Dans les rues de Malaab, des voiturettes poussées à bout de bras contiennent plus que ce que l’œil peut voir. Dans un amoncellement de marchandises, Hassan vient tous les jours du camp palestinien de Sabra tout proche, et avoue avoir du mal à gravir les pentes. Mais il est courageux même s’il lui manque l’énergie qu’avaient les marchands ambulants qui criaient plus fort que fort au temps où ils sillonnaient Beyrouth. C’est qu’il fallait alerter tout le quartier alors que les commerces étaient rares et que tout se négociait en direct de la voiturette au panier de nos grands-mères. Les marchands des quatre saisons chantaient ma’ana s’houn, ma’ana kibbayate, « Nous vendons des assiettes, nous vendons des verres » ; ils faisaient de la poésie sans le savoir, ils coloraient les matins. Hier, ils étaient très nombreux. Ils vendaient des kaak et des seaux en plastiques, des épis de maïs et des légumes, des chemises et des chaussures, des barbes à papa et des lupins. Aujourd’hui, ils s’inscrivent dans le folklore, ils se font rares et les enfants les désignent du doigt.
M’allem Toufic est un peu triste. Devant sa maison qui a un grand jardin, il est pensif. « On lui a volé ses canaris, explique son voisin Abdellatif Misto. Des enfants sont venus la nuit et lui ont pris ses oiseaux. On le console comme on peut. Ici, à Mantakat Rifai, on se connaît tous. Je suis né dans ce quartier il y a 72 ans. Je vis avec ma famille et mes frères et sœurs. Avant, je travaillais comme repasseur chez un juif à souk el Khoudra. Qui connaissait à l’époque la religion de l’autre ? On ne se posait même pas la question. Puis j’ai ouvert un atelier de couture avec ma femme et ça marchait plutôt bien. J’ai eu cinq enfants, kaff mariam comme on dit, la main de Marie. Une route doit passer par là pour rejoindre le stade. On va essayer de ne pas vendre parce que sinon on va devoir quitter Beyrouth ; les gens du quartier partent vers Bchémoun et Aramoun. Moi, je ne partirai pas. J’aime mon quartier, l’ambiance, la chaleur humaine,les maisons anciennes et, surtout, les souvenirs… le bruit du tramway qui, pour une piastre, vous emmenait en voyage. »
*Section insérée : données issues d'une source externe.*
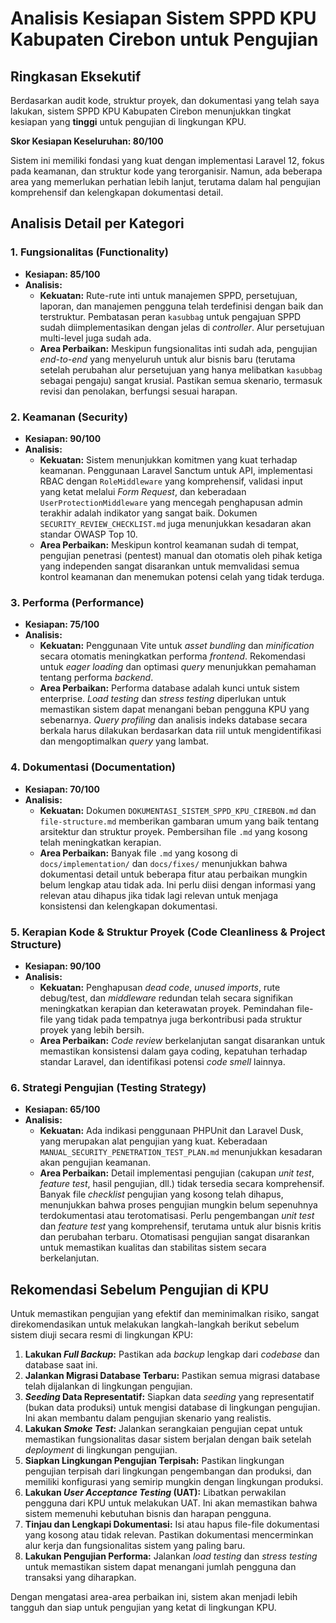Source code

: # Analisis Kesiapan Sistem SPPD KPU Kabupaten Cirebon untuk Pengujian

## Ringkasan Eksekutif

Berdasarkan audit kode, struktur proyek, dan dokumentasi yang telah saya lakukan, sistem SPPD KPU Kabupaten Cirebon menunjukkan tingkat kesiapan yang **tinggi** untuk pengujian di lingkungan KPU.

**Skor Kesiapan Keseluruhan: 80/100**

Sistem ini memiliki fondasi yang kuat dengan implementasi Laravel 12, fokus pada keamanan, dan struktur kode yang terorganisir. Namun, ada beberapa area yang memerlukan perhatian lebih lanjut, terutama dalam hal pengujian komprehensif dan kelengkapan dokumentasi detail.

## Analisis Detail per Kategori

### 1. Fungsionalitas (Functionality)
*   **Kesiapan: 85/100**
*   **Analisis:**
    *   **Kekuatan:** Rute-rute inti untuk manajemen SPPD, persetujuan, laporan, dan manajemen pengguna telah terdefinisi dengan baik dan terstruktur. Pembatasan peran `kasubbag` untuk pengajuan SPPD sudah diimplementasikan dengan jelas di *controller*. Alur persetujuan multi-level juga sudah ada.
    *   **Area Perbaikan:** Meskipun fungsionalitas inti sudah ada, pengujian *end-to-end* yang menyeluruh untuk alur bisnis baru (terutama setelah perubahan alur persetujuan yang hanya melibatkan `kasubbag` sebagai pengaju) sangat krusial. Pastikan semua skenario, termasuk revisi dan penolakan, berfungsi sesuai harapan.

### 2. Keamanan (Security)
*   **Kesiapan: 90/100**
*   **Analisis:**
    *   **Kekuatan:** Sistem menunjukkan komitmen yang kuat terhadap keamanan. Penggunaan Laravel Sanctum untuk API, implementasi RBAC dengan `RoleMiddleware` yang komprehensif, validasi input yang ketat melalui *Form Request*, dan keberadaan `UserProtectionMiddleware` yang mencegah penghapusan admin terakhir adalah indikator yang sangat baik. Dokumen `SECURITY_REVIEW_CHECKLIST.md` juga menunjukkan kesadaran akan standar OWASP Top 10.
    *   **Area Perbaikan:** Meskipun kontrol keamanan sudah di tempat, pengujian penetrasi (pentest) manual dan otomatis oleh pihak ketiga yang independen sangat disarankan untuk memvalidasi semua kontrol keamanan dan menemukan potensi celah yang tidak terduga.

### 3. Performa (Performance)
*   **Kesiapan: 75/100**
*   **Analisis:**
    *   **Kekuatan:** Penggunaan Vite untuk *asset bundling* dan *minification* secara otomatis meningkatkan performa *frontend*. Rekomendasi untuk *eager loading* dan optimasi *query* menunjukkan pemahaman tentang performa *backend*.
    *   **Area Perbaikan:** Performa database adalah kunci untuk sistem enterprise. *Load testing* dan *stress testing* diperlukan untuk memastikan sistem dapat menangani beban pengguna KPU yang sebenarnya. *Query profiling* dan analisis indeks database secara berkala harus dilakukan berdasarkan data riil untuk mengidentifikasi dan mengoptimalkan *query* yang lambat.

### 4. Dokumentasi (Documentation)
*   **Kesiapan: 70/100**
*   **Analisis:**
    *   **Kekuatan:** Dokumen `DOKUMENTASI_SISTEM_SPPD_KPU_CIREBON.md` dan `file-structure.md` memberikan gambaran umum yang baik tentang arsitektur dan struktur proyek. Pembersihan file `.md` yang kosong telah meningkatkan kerapian.
    *   **Area Perbaikan:** Banyak file `.md` yang kosong di `docs/implementation/` dan `docs/fixes/` menunjukkan bahwa dokumentasi detail untuk beberapa fitur atau perbaikan mungkin belum lengkap atau tidak ada. Ini perlu diisi dengan informasi yang relevan atau dihapus jika tidak lagi relevan untuk menjaga konsistensi dan kelengkapan dokumentasi.

### 5. Kerapian Kode & Struktur Proyek (Code Cleanliness & Project Structure)
*   **Kesiapan: 90/100**
*   **Analisis:**
    *   **Kekuatan:** Penghapusan *dead code*, *unused imports*, rute debug/test, dan *middleware* redundan telah secara signifikan meningkatkan kerapian dan keterawatan proyek. Pemindahan file-file yang tidak pada tempatnya juga berkontribusi pada struktur proyek yang lebih bersih.
    *   **Area Perbaikan:** *Code review* berkelanjutan sangat disarankan untuk memastikan konsistensi dalam gaya coding, kepatuhan terhadap standar Laravel, dan identifikasi potensi *code smell* lainnya.

### 6. Strategi Pengujian (Testing Strategy)
*   **Kesiapan: 65/100**
*   **Analisis:**
    *   **Kekuatan:** Ada indikasi penggunaan PHPUnit dan Laravel Dusk, yang merupakan alat pengujian yang kuat. Keberadaan `MANUAL_SECURITY_PENETRATION_TEST_PLAN.md` menunjukkan kesadaran akan pengujian keamanan.
    *   **Area Perbaikan:** Detail implementasi pengujian (cakupan *unit test*, *feature test*, hasil pengujian, dll.) tidak tersedia secara komprehensif. Banyak file *checklist* pengujian yang kosong telah dihapus, menunjukkan bahwa proses pengujian mungkin belum sepenuhnya terdokumentasi atau terotomatisasi. Perlu pengembangan *unit test* dan *feature test* yang komprehensif, terutama untuk alur bisnis kritis dan perubahan terbaru. Otomatisasi pengujian sangat disarankan untuk memastikan kualitas dan stabilitas sistem secara berkelanjutan.

## Rekomendasi Sebelum Pengujian di KPU

Untuk memastikan pengujian yang efektif dan meminimalkan risiko, sangat direkomendasikan untuk melakukan langkah-langkah berikut sebelum sistem diuji secara resmi di lingkungan KPU:

1.  **Lakukan *Full Backup*:** Pastikan ada *backup* lengkap dari *codebase* dan database saat ini.
2.  **Jalankan Migrasi Database Terbaru:** Pastikan semua migrasi database telah dijalankan di lingkungan pengujian.
3.  ***Seeding* Data Representatif:** Siapkan data *seeding* yang representatif (bukan data produksi) untuk mengisi database di lingkungan pengujian. Ini akan membantu dalam pengujian skenario yang realistis.
4.  **Lakukan *Smoke Test*:** Jalankan serangkaian pengujian cepat untuk memastikan fungsionalitas dasar sistem berjalan dengan baik setelah *deployment* di lingkungan pengujian.
5.  **Siapkan Lingkungan Pengujian Terpisah:** Pastikan lingkungan pengujian terpisah dari lingkungan pengembangan dan produksi, dan memiliki konfigurasi yang semirip mungkin dengan lingkungan produksi.
6.  **Lakukan *User Acceptance Testing* (UAT):** Libatkan perwakilan pengguna dari KPU untuk melakukan UAT. Ini akan memastikan bahwa sistem memenuhi kebutuhan bisnis dan harapan pengguna.
7.  **Tinjau dan Lengkapi Dokumentasi:** Isi atau hapus file-file dokumentasi yang kosong atau tidak relevan. Pastikan dokumentasi mencerminkan alur kerja dan fungsionalitas sistem yang paling baru.
8.  **Lakukan Pengujian Performa:** Jalankan *load testing* dan *stress testing* untuk memastikan sistem dapat menangani jumlah pengguna dan transaksi yang diharapkan.

Dengan mengatasi area-area perbaikan ini, sistem akan menjadi lebih tangguh dan siap untuk pengujian yang ketat di lingkungan KPU.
Le tramway, avec ses bruits de clochettes, a longtemps rythmé le quotidien de Beyrouth. Ces voiturettes sympathiques où l’on s’entassait à cent, où l’on s’accrochait aux rampes, ont tellement marqué les esprits que de nombreux quartiers s’en souviennent encore et les associent étroitement à l’heureux temps « d’avant ». Impossible de parler de Beyrouth donc sans les évoquer. Rouges, bleus, jaunes ou verts, les tramways mis en service en 1907 par la Société ottomane des tramways et de l’éclairage de Beyrouth, provoquèrent d’abord une appréhension chez les Beyrouthins avant de devenir le moyen de transport incontournable pour qui voulait traverser la ville. Il fallait débourser 25 piastres pour le trajet entier. Et lorsque le dernier tramway éteindra ses lumières, le 28 février 1965 à minuit, pour être remplacé par des autobus rutilants, toute la ville se sentira orpheline.